I use to use reduce to concatenate string parts with some separator. However I recently found that join works faster.
use std::error::Error;
use std::time::Instant;
use std::collections::HashMap;
fn use_join(arr: &[&str]) -> String {
arr.into_iter().map(|curr| "\"".to_owned() +
&json_encode(&curr) + "\"").collect::<Vec<_>>().join(", ")
}
fn use_reduce(arr: &[&str]) -> String {
arr.into_iter().map(|curr| "\"".to_owned() +
&json_encode(&curr) + "\"").reduce(|a,e| a + ", " + &e).unwrap_or_else(String::new)
}
fn main() -> Result<(), Box<dyn Error>> {
let start = Instant::now();
let mut sum = 0;
for _ in 0..10_000_000 {
let res = use_reduce(&opts_val);
sum += res.len()
}
let duration = start.elapsed();
println!("Time elapsed: {:?} :{sum}", duration);
let start = Instant::now();
let mut sum = 0;
for _ in 0..10_000_000 {
let res = use_join(&opts_val);
sum += res.len()
}
let duration = start.elapsed();
println!("Time elapsed for join: {:?} :{sum}", duration);
Ok(())
}
My theory is that a closure gives overhead. What could be other reasons? Which technique do you use?

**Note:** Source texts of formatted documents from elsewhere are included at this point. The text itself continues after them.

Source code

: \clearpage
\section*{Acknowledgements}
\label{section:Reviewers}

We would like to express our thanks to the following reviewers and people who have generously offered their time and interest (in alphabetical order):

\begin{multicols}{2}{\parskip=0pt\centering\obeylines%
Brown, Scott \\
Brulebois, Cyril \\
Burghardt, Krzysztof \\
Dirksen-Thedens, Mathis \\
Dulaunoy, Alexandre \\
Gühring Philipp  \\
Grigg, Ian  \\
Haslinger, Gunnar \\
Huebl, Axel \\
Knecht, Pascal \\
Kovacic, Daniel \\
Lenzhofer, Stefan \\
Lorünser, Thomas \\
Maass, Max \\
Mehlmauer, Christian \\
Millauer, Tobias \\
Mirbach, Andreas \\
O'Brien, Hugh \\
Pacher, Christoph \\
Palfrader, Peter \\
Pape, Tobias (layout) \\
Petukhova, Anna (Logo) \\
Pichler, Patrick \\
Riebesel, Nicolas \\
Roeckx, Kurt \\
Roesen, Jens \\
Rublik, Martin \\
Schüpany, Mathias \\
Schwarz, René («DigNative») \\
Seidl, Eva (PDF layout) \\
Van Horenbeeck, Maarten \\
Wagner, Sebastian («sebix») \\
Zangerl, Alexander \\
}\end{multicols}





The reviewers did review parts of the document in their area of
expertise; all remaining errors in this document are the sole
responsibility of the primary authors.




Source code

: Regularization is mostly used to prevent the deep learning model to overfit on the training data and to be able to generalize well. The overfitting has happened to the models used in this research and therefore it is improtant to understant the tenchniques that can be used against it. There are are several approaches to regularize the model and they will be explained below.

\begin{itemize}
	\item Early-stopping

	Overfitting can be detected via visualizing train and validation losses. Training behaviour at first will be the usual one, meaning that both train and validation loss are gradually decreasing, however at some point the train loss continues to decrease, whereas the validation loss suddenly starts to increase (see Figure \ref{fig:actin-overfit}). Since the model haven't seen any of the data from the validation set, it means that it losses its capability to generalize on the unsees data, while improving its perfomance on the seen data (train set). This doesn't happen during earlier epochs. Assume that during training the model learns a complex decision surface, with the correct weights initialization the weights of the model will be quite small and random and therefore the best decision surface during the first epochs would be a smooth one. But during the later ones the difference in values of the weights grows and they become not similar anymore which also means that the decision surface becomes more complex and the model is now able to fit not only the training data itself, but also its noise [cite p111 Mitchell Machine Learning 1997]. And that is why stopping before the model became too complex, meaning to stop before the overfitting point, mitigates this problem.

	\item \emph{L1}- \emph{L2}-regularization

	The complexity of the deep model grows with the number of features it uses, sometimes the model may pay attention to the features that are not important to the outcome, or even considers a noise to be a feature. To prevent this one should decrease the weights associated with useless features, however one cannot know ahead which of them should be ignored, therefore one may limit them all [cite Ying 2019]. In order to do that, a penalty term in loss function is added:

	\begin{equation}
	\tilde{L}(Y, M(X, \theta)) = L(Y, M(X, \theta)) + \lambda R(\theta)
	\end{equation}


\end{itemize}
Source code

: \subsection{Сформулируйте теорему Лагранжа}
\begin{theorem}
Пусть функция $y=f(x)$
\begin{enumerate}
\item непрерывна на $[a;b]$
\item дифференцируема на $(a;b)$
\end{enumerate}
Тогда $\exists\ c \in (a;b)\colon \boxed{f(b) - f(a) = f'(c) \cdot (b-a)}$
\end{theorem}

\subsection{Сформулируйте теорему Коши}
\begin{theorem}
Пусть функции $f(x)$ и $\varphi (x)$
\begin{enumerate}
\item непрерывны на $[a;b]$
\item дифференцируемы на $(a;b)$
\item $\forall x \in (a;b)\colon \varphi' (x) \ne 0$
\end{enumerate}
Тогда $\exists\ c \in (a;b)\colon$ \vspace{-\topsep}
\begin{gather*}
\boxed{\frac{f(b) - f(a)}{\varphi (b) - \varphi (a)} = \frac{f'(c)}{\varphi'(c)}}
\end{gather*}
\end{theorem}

in the reduce() version, you repeated use the string + operator, which is inefficient because it needs to grow/reallocate every iteration. the join() version can calculate the final length before hand and do a single allocation.
I presume that json_encode returns String, so this approach is in general inefficient. If you had json_encode that writes to &mut String, or writes to impl std::io::Write, or returns something that implements Display, you could stream the output without allocating temporary strings.

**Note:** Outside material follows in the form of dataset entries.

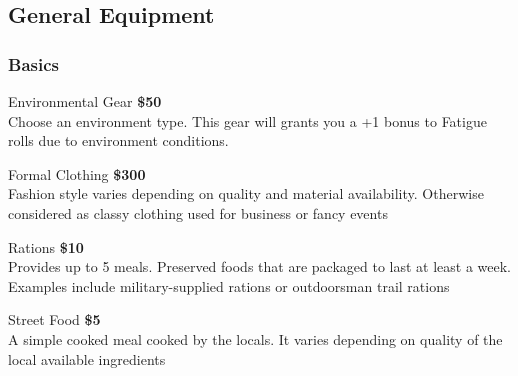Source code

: \subsection{General Equipment}

\begin{multicols}{2}

\subsubsection{Basics}

\begin{genericsection}{Environmental Gear}
\textbf{\$50}\\
Choose an environment type. This gear will grants you a +1 bonus to Fatigue rolls due to environment conditions.
\end{genericsection}

\begin{genericsection}{Formal Clothing}
\textbf{\$300}\\
Fashion style varies depending on quality and material availability. Otherwise considered as classy clothing used for business or fancy events
\end{genericsection}

\begin{genericsection}{Rations}
\textbf{\$10}\\
Provides up to 5 meals. Preserved foods that are packaged to last at least a week. Examples include military-supplied rations or outdoorsman trail rations
\end{genericsection}

\begin{genericsection}{Street Food}
\textbf{\$5}\\
A simple cooked meal cooked by the locals. It varies depending on quality of the local available ingredients
\end{genericsection}





\end{multicols}
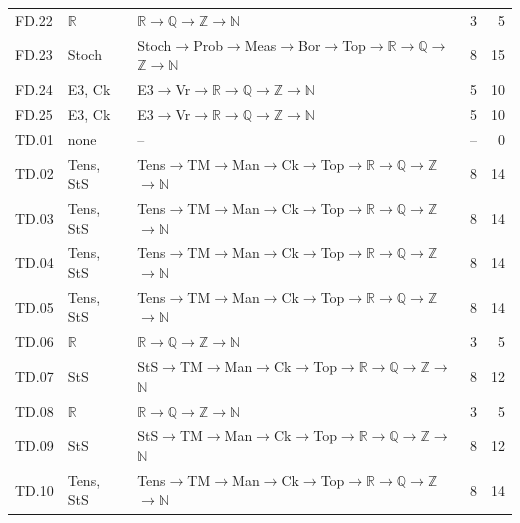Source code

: {\begin{longtable}{l p{4.6cm} p{7.4cm} r r}
FD.22 & $\mathbb R$ & $\mathbb R$$\to$$\mathbb Q$$\to$$\mathbb Z$$\to$$\mathbb N$ & 3 & 5 \\
FD.23 & \textsf{Stoch} & \textsf{Stoch}$\to$\textsf{Prob}$\to$\textsf{Meas}$\to$\textsf{Bor}$\to$\textsf{Top}$\to$$\mathbb R$$\to$$\mathbb Q$$\to$$\mathbb Z$$\to$$\mathbb N$ & 8 & 15 \\
FD.24 & \textsf{E3}, \textsf{Ck} & \textsf{E3}$\to$\textsf{Vr}$\to$$\mathbb R$$\to$$\mathbb Q$$\to$$\mathbb Z$$\to$$\mathbb N$ & 5 & 10 \\
FD.25 & \textsf{E3}, \textsf{Ck} & \textsf{E3}$\to$\textsf{Vr}$\to$$\mathbb R$$\to$$\mathbb Q$$\to$$\mathbb Z$$\to$$\mathbb N$ & 5 & 10 \\
TD.01 & none & -- & -- & 0 \\
TD.02 & \textsf{Tens}, \textsf{StS} & \textsf{Tens}$\to$\textsf{TM}$\to$\textsf{Man}$\to$\textsf{Ck}$\to$\textsf{Top}$\to$$\mathbb R$$\to$$\mathbb Q$$\to$$\mathbb Z$$\to$$\mathbb N$ & 8 & 14 \\
TD.03 & \textsf{Tens}, \textsf{StS} & \textsf{Tens}$\to$\textsf{TM}$\to$\textsf{Man}$\to$\textsf{Ck}$\to$\textsf{Top}$\to$$\mathbb R$$\to$$\mathbb Q$$\to$$\mathbb Z$$\to$$\mathbb N$ & 8 & 14 \\
TD.04 & \textsf{Tens}, \textsf{StS} & \textsf{Tens}$\to$\textsf{TM}$\to$\textsf{Man}$\to$\textsf{Ck}$\to$\textsf{Top}$\to$$\mathbb R$$\to$$\mathbb Q$$\to$$\mathbb Z$$\to$$\mathbb N$ & 8 & 14 \\
TD.05 & \textsf{Tens}, \textsf{StS} & \textsf{Tens}$\to$\textsf{TM}$\to$\textsf{Man}$\to$\textsf{Ck}$\to$\textsf{Top}$\to$$\mathbb R$$\to$$\mathbb Q$$\to$$\mathbb Z$$\to$$\mathbb N$ & 8 & 14 \\
TD.06 & $\mathbb R$ & $\mathbb R$$\to$$\mathbb Q$$\to$$\mathbb Z$$\to$$\mathbb N$ & 3 & 5 \\
TD.07 & \textsf{StS} & \textsf{StS}$\to$\textsf{TM}$\to$\textsf{Man}$\to$\textsf{Ck}$\to$\textsf{Top}$\to$$\mathbb R$$\to$$\mathbb Q$$\to$$\mathbb Z$$\to$$\mathbb N$ & 8 & 12 \\
TD.08 & $\mathbb R$ & $\mathbb R$$\to$$\mathbb Q$$\to$$\mathbb Z$$\to$$\mathbb N$ & 3 & 5 \\
TD.09 & \textsf{StS} & \textsf{StS}$\to$\textsf{TM}$\to$\textsf{Man}$\to$\textsf{Ck}$\to$\textsf{Top}$\to$$\mathbb R$$\to$$\mathbb Q$$\to$$\mathbb Z$$\to$$\mathbb N$ & 8 & 12 \\
TD.10 & \textsf{Tens}, \textsf{StS} & \textsf{Tens}$\to$\textsf{TM}$\to$\textsf{Man}$\to$\textsf{Ck}$\to$\textsf{Top}$\to$$\mathbb R$$\to$$\mathbb Q$$\to$$\mathbb Z$$\to$$\mathbb N$ & 8 & 14 \\

\end{longtable}}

Note that this is also because of the linear structure of the reductions done by reduce. If you instead use Itertools::tree_reduce that cost will be less because you'll be combining smaller strings on average -- the documentation for the method even shows an example of that.

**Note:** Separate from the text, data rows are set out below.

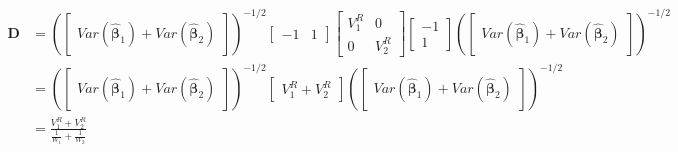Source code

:  \begin{equation}
    \begin{split}
       \mathbf{D} &=\left(\begin{bmatrix}
        Var(\bm{\hat{\beta}}_1) + Var(\bm{\hat{\beta}}_2) 
    \end{bmatrix} \right)^{-1/2} 
      \begin{bmatrix} 
     -1 & 1 
     \end{bmatrix} \begin{bmatrix}
         V^R_1 & 0 \\
         0& V^R_2 
     \end{bmatrix}
     \begin{bmatrix} 
     -1 \\
     1 
     \end{bmatrix} 
     \left(\begin{bmatrix}
        Var(\bm{\hat{\beta}}_1) + Var(\bm{\hat{\beta}}_2 )
    \end{bmatrix} \right)^{-1/2} \\
    &=\left(\begin{bmatrix}
        Var(\bm{\hat{\beta}}_1) + Var(\bm{\hat{\beta}}_2) 
    \end{bmatrix} \right)^{-1/2} 
       \begin{bmatrix}
        V^R_1 + V^R_2 
    \end{bmatrix}
     \left(\begin{bmatrix}
        Var(\bm{\hat{\beta}}_1) + Var(\bm{\hat{\beta}}_2) 
    \end{bmatrix} \right)^{-1/2} \\
    & = \frac{V^R_1 + V^R_2 }{\frac{1}{W_1} + \frac{1}{W_2} }
    \end{split} 
    \nonumber
 \end{equation}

Is tree_reduce 3rd party code? Unfortunately it isn't allowed in my company unless it passes a long process of code review. So I stick with join for now. It's good knowledge the Rust performance depends on memory reallocation requests, so I will try to reduce such requests.
It's hard to generalize yet, because I am working on some language where no reallocation happens at all. So, we can say better: it's the bottleneck of most modern languages.